In your sentence, you are looking at a glass of water and commenting on its state. In Duolingo's sentence, you are looking at something that is not clear water, but that doesn't necessarily mean it is unclear water. It MIGHT be cloudy water, but it might be gin, vodka, or oil.
The water is not clear (it is cloudy).
It is not clear water (it is vodka).
If it's not clear that it is water, any educated English speaker would say: It's not clear that it's water. Or the fluid is not clear. But to say "It's not clear water," and mean that you're uncertain as to whether the fluid is water or gin or vodka or ammonia is poor English. It's not clear water, and the water isn't clear are two proper ways of saying that the water is filled with suspended particulates.
For those giving lingots and upvoting this response, I'd just like to say that CJFloyd completely missed the point.
Lrtward gave two different but perfectly good interpretations of the original Spanish sentence when translated as, "It's not clear water":
1 . It's water, but it's not clear
2 . It may or may not be "clear water"
There's absolutely nothing poor about the English.
If you translate as, "the water is not clear," you assume we're talking about water. If you say, "it's not clear water," it might be any clear liquid other than water. That interpretation is not possible with "the water is not clear."
Is there a reason that the adjective is in the female form?
I would have thought it needed to be, "No es agua claro."
Ah, nevermind. Duo provided the answer later.
"Typically, el is used for masculine nouns and la for feminine ones. However, when the noun begins with a stressed a- or ha-, you must use el regardless of the gender. For example, agua is a feminine noun, but you say el agua and not la agua."
Thanx. Your answer is gonna save me a bunch of headaches, wrong answers etc.
Gracias por su contesta. Soy un bebé de español y nececito ayuda así. Muy claro. Thank you for your answer.
I wrote - the water isnt clear. -- wrong. This should be right, should it not?
No, it is saying "It is not clear water".
To say "The water is not clear" you would say "El agua no es clara"
Think of it like this:
It is not a broken chair (it is a broken stool).
The chair is not broken (it is supposed to have only three legs).
They are two different things.
The water is not clear (it is cloudy).
It is not clear water (it is gin or vodka).
See? Two different things.
"Clara" instantly makes me think of "clarity". They probably come from the same root (along with "clear").
Could this not mean, "There is no clear water," meaning that all the water available is murky?

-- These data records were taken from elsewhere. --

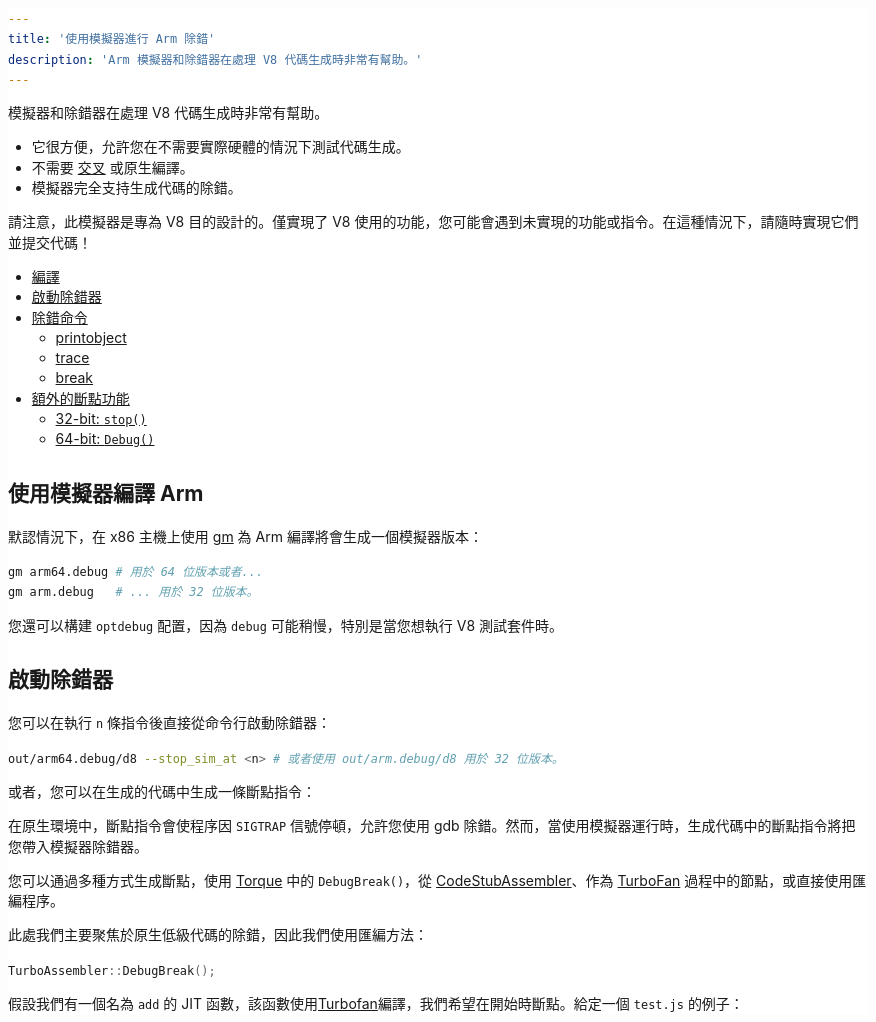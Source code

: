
 ```yaml
---
title: '使用模擬器進行 Arm 除錯'
description: 'Arm 模擬器和除錯器在處理 V8 代碼生成時非常有幫助。'
---
```

模擬器和除錯器在處理 V8 代碼生成時非常有幫助。

- 它很方便，允許您在不需要實際硬體的情況下測試代碼生成。
- 不需要 [交叉](/docs/cross-compile-arm) 或原生編譯。
- 模擬器完全支持生成代碼的除錯。

請注意，此模擬器是專為 V8 目的設計的。僅實現了 V8 使用的功能，您可能會遇到未實現的功能或指令。在這種情況下，請隨時實現它們並提交代碼！

- [編譯](#compiling)
- [啟動除錯器](#start_debug)
- [除錯命令](#debug_commands)
    - [printobject](#po)
    - [trace](#trace)
    - [break](#break)
- [額外的斷點功能](#extra)
    - [32-bit: `stop()`](#arm32_stop)
    - [64-bit: `Debug()`](#arm64_debug)

## 使用模擬器編譯 Arm

默認情況下，在 x86 主機上使用 [gm](/docs/build-gn#gm) 為 Arm 編譯將會生成一個模擬器版本：

```bash
gm arm64.debug # 用於 64 位版本或者...
gm arm.debug   # ... 用於 32 位版本。
```

您還可以構建 `optdebug` 配置，因為 `debug` 可能稍慢，特別是當您想執行 V8 測試套件時。

## 啟動除錯器

您可以在執行 `n` 條指令後直接從命令行啟動除錯器：

```bash
out/arm64.debug/d8 --stop_sim_at <n> # 或者使用 out/arm.debug/d8 用於 32 位版本。
```

或者，您可以在生成的代碼中生成一條斷點指令：

在原生環境中，斷點指令會使程序因 `SIGTRAP` 信號停頓，允許您使用 gdb 除錯。然而，當使用模擬器運行時，生成代碼中的斷點指令將把您帶入模擬器除錯器。

您可以通過多種方式生成斷點，使用 [Torque](/docs/torque-builtins) 中的 `DebugBreak()`，從 [CodeStubAssembler](/docs/csa-builtins)、作為 [TurboFan](/docs/turbofan) 過程中的節點，或直接使用匯編程序。

此處我們主要聚焦於原生低級代碼的除錯，因此我們使用匯編方法：

```cpp
TurboAssembler::DebugBreak();
```

假設我們有一個名為 `add` 的 JIT 函數，該函數使用[Turbofan](/docs/turbofan)編譯，我們希望在開始時斷點。給定一個 `test.js` 的例子：
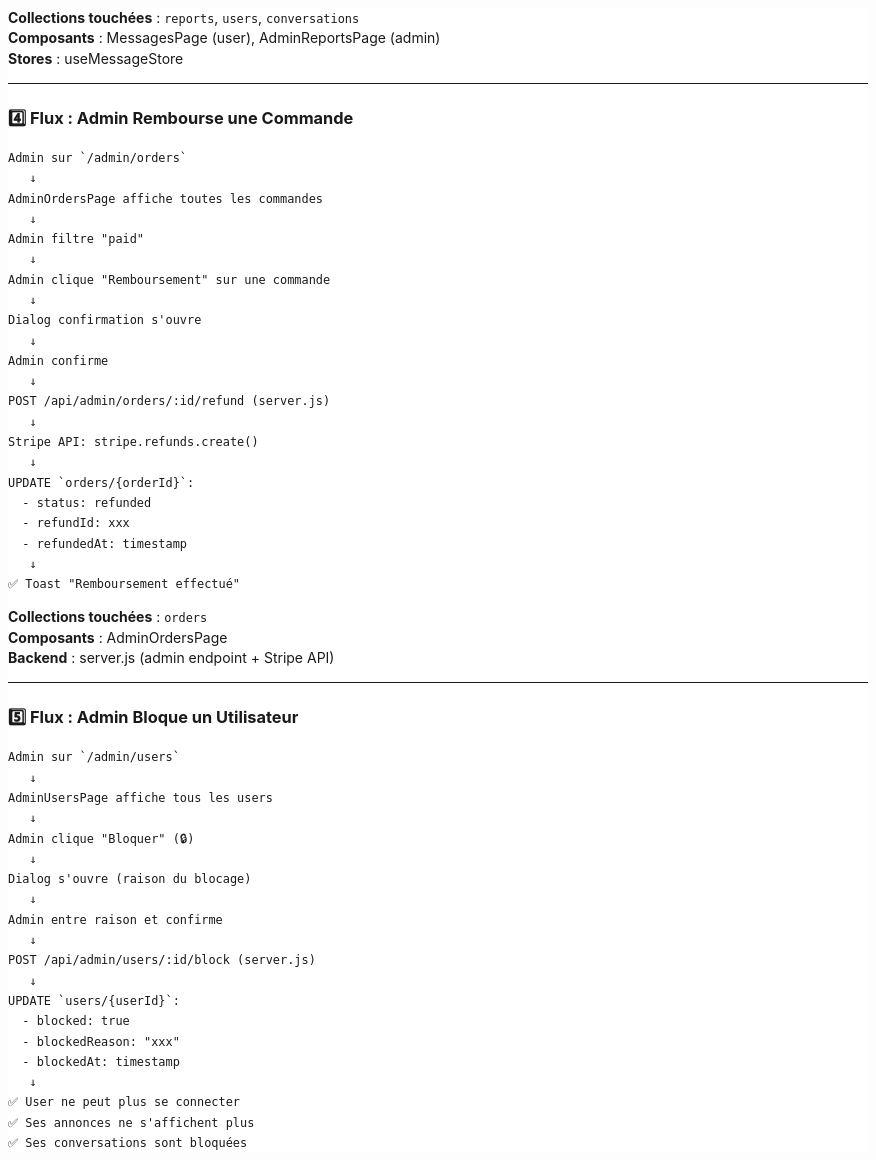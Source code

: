 **Collections touchées** : `reports`, `users`, `conversations`  
**Composants** : MessagesPage (user), AdminReportsPage (admin)  
**Stores** : useMessageStore

---

### 4️⃣ **Flux : Admin Rembourse une Commande**

```
Admin sur `/admin/orders`
   ↓
AdminOrdersPage affiche toutes les commandes
   ↓
Admin filtre "paid"
   ↓
Admin clique "Remboursement" sur une commande
   ↓
Dialog confirmation s'ouvre
   ↓
Admin confirme
   ↓
POST /api/admin/orders/:id/refund (server.js)
   ↓
Stripe API: stripe.refunds.create()
   ↓
UPDATE `orders/{orderId}`:
  - status: refunded
  - refundId: xxx
  - refundedAt: timestamp
   ↓
✅ Toast "Remboursement effectué"
```

**Collections touchées** : `orders`  
**Composants** : AdminOrdersPage  
**Backend** : server.js (admin endpoint + Stripe API)

---

### 5️⃣ **Flux : Admin Bloque un Utilisateur**

```
Admin sur `/admin/users`
   ↓
AdminUsersPage affiche tous les users
   ↓
Admin clique "Bloquer" (🔒)
   ↓
Dialog s'ouvre (raison du blocage)
   ↓
Admin entre raison et confirme
   ↓
POST /api/admin/users/:id/block (server.js)
   ↓
UPDATE `users/{userId}`:
  - blocked: true
  - blockedReason: "xxx"
  - blockedAt: timestamp
   ↓
✅ User ne peut plus se connecter
✅ Ses annonces ne s'affichent plus
✅ Ses conversations sont bloquées
```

Ok, thanks Irtward. In French, in my opinion if you say: "l'eau est claire", it is almost like "l'eau est pure", though "claire" is most for the transparency and the nice color it had. L'eau est pure wouldn't mean that it's bacterially pure. we would say "l'eau est stérile" (without germs)
That makes sense. In English, pure carries the idea of sterility. When we say "pure water" in English we also mean that the water is not mixed with anything else, like salt or sugar.
Your English is amazing. I did ONE lesson French from Spanish and I must say... trying to think in two non-native languages is a big challenge! I am impressed.
Thanks. Yes, it's a very good gymnastics for brain. Are you still the French lessons?
I am focusing on Spanish, but I do a little French occasionally if I have extra time. I liked doing a lesson English -> French and then repeating it Spanish -> French.
el agua no es clara = the water is not clear. no es agua clara = it is not clear water.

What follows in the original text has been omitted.